Your assignment
Sift the listing for lines that hold the string "mainquestion" and pull them out.

Segment Open

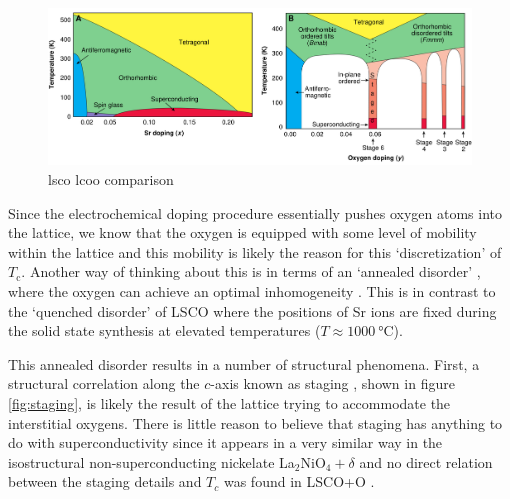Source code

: \begin{figure}
    \centering
    \includegraphics[width=\textwidth]{fig/intro/phases_wells.png}
    \caption[lsco lcoo comparison]{lsco lcoo comparison \cite{Wells1997}}
    \label{fig:phase_wells}
\end{figure}

Since the electrochemical doping procedure essentially pushes oxygen atoms into the lattice, we know that the oxygen is equipped with some level of mobility within the lattice and this mobility is likely the reason for this `discretization' of $T_\text{c}$. Another way of thinking about this is in terms of an `annealed disorder' \cite{Wells1997}, where the oxygen can achieve an optimal inhomogeneity \cite{Poccia2012}. This is in contrast to the `quenched disorder' \cite{Wells1997} of LSCO where the positions of Sr ions are fixed during the solid state synthesis at elevated temperatures ($T \approx \SI{1000}{\celsius}$). 

This annealed disorder results in a number of structural phenomena. First, a structural correlation along the $c$-axis known as staging \cite{Wells1996}, shown in figure \ref{fig:staging}, is likely the result of the lattice trying to accommodate the interstitial oxygens. There is little reason to believe that staging has anything to do with superconductivity since it appears in a very similar way in the isostructural non-superconducting nickelate La$_2$NiO$_4+\delta$ \cite{Tranquada1994} and no direct relation between the staging details and $T_c$ was found in LSCO+O \cite{Ray2017}.

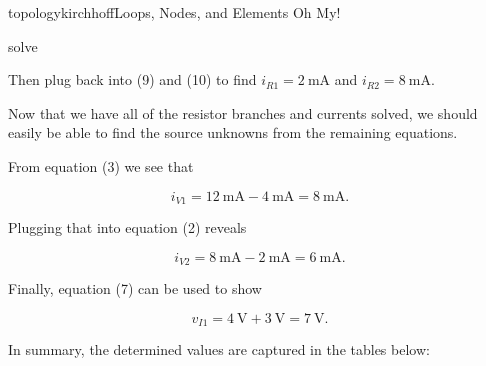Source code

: \begin{mainquestion}{topologykirchhoff}{Loops, Nodes, and Elements Oh My!}
\begin{partquestion}{solve}
\begin{answer}
Then plug back into (9) and (10) to find
$i_{R1}=\qty{2}{\milli\ampere}$ and
$i_{R2}=\qty{8}{\milli\ampere}$.

Now that we have all of the resistor branches and currents solved, we should easily be able to find the source unknowns from the remaining equations.

From equation (3) we see that

\[
i_{V1}
=
\qty{12}{\milli\ampere}
-
\qty{4}{\milli\ampere}
=
\qty{8}{\milli\ampere}.
\]

Plugging that into equation (2) reveals

\[
i_{V2}
=
\qty{8}{\milli\ampere}
-
\qty{2}{\milli\ampere}
=
\qty{6}{\milli\ampere}.
\]

Finally, equation (7) can be used to show

\[
v_{I1}
=
\qty{4}{\volt}
+
\qty{3}{\volt}
=
\qty{7}{\volt}.
\]

In summary, the determined values are captured in the tables below:

\begin{table}[htbp]
\centering


\end{table}
\end{answer}
\end{partquestion}
\end{mainquestion}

Segment Closed

Result of this task
: \begin{mainquestion}{topologykirchhoff}{Loops, Nodes, and Elements Oh My!}
\end{mainquestion}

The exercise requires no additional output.